The answer should hold only the lines from the beginning of the material through the one with "Steps to run", reproduced exactly and without pictures.

Input -
———

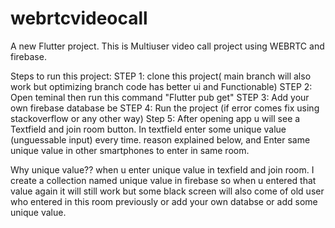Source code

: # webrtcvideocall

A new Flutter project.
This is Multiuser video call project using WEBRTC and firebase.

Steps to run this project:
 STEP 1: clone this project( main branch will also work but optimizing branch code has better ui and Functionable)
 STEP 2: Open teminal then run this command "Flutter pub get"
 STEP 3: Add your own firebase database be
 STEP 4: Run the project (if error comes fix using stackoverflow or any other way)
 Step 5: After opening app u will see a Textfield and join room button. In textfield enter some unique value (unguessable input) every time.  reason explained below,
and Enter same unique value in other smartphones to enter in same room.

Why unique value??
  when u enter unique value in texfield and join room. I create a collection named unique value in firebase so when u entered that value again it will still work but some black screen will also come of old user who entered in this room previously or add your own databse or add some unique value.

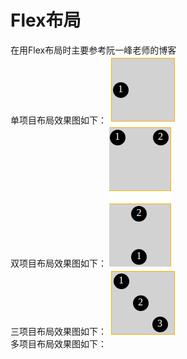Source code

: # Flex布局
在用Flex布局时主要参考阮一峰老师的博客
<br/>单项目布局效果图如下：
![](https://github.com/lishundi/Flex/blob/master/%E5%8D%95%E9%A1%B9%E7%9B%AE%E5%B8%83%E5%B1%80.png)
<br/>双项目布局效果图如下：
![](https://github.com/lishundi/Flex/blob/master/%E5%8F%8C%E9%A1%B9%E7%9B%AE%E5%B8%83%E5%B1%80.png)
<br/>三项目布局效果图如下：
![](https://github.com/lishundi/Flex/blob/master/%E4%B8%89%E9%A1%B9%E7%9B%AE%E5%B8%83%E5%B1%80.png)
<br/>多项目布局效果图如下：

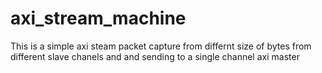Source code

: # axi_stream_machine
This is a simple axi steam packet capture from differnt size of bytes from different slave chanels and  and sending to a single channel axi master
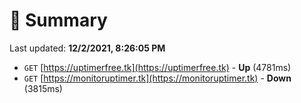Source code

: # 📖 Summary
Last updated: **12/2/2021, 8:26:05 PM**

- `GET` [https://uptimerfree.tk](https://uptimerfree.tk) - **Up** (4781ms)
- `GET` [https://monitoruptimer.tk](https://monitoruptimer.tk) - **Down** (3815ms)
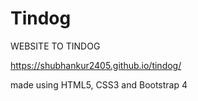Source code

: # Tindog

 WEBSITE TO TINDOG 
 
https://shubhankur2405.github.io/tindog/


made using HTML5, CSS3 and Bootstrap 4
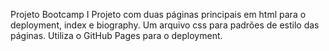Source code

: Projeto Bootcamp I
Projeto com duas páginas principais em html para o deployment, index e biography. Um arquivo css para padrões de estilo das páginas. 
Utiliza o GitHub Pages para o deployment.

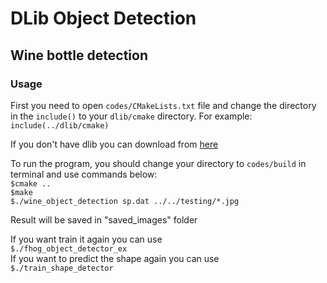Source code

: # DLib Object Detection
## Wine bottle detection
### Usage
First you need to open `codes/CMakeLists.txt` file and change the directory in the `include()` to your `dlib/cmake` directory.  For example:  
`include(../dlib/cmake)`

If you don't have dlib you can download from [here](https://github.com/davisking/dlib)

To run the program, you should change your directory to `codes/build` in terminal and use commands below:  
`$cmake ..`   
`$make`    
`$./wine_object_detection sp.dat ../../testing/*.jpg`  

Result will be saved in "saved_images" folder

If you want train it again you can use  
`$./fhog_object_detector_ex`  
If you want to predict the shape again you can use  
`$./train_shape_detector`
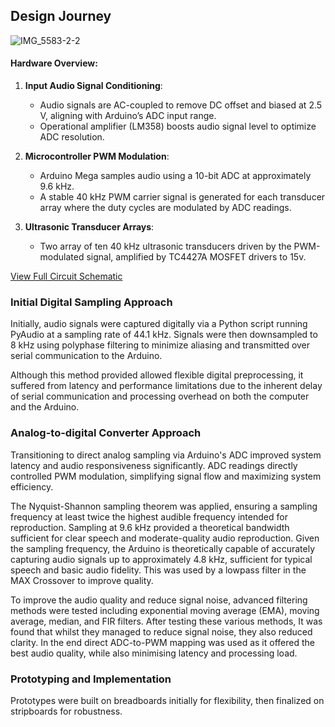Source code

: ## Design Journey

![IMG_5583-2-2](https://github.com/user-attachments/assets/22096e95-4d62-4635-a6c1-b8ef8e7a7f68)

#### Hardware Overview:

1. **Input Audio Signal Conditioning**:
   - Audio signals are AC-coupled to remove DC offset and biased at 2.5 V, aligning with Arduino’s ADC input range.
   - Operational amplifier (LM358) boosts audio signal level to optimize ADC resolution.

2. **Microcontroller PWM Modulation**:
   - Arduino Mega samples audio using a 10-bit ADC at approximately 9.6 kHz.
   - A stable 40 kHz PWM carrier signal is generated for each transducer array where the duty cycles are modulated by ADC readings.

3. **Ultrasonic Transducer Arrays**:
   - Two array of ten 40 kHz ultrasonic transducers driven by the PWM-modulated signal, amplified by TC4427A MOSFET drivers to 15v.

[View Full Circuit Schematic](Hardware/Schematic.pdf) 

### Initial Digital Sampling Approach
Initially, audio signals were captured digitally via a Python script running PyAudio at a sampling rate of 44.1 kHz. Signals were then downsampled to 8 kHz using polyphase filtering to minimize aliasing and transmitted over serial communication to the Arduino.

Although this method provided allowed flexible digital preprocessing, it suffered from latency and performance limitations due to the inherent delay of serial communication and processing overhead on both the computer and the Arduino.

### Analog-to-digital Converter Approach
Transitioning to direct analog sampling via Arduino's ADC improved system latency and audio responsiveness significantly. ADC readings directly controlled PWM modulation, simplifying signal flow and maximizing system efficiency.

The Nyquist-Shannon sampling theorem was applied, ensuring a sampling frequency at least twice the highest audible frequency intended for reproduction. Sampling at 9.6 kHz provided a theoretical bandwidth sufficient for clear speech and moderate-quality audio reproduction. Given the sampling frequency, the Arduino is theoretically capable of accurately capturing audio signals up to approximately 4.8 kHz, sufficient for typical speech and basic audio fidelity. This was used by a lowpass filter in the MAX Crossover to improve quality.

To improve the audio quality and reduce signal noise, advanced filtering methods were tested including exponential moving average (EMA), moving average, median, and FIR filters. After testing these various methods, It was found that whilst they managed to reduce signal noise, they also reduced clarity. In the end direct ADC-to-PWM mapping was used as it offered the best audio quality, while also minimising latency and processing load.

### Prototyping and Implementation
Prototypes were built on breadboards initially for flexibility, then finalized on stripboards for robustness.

———

Written solution -
Source code

: # webrtcvideocall

A new Flutter project.
This is Multiuser video call project using WEBRTC and firebase.

Steps to run this project:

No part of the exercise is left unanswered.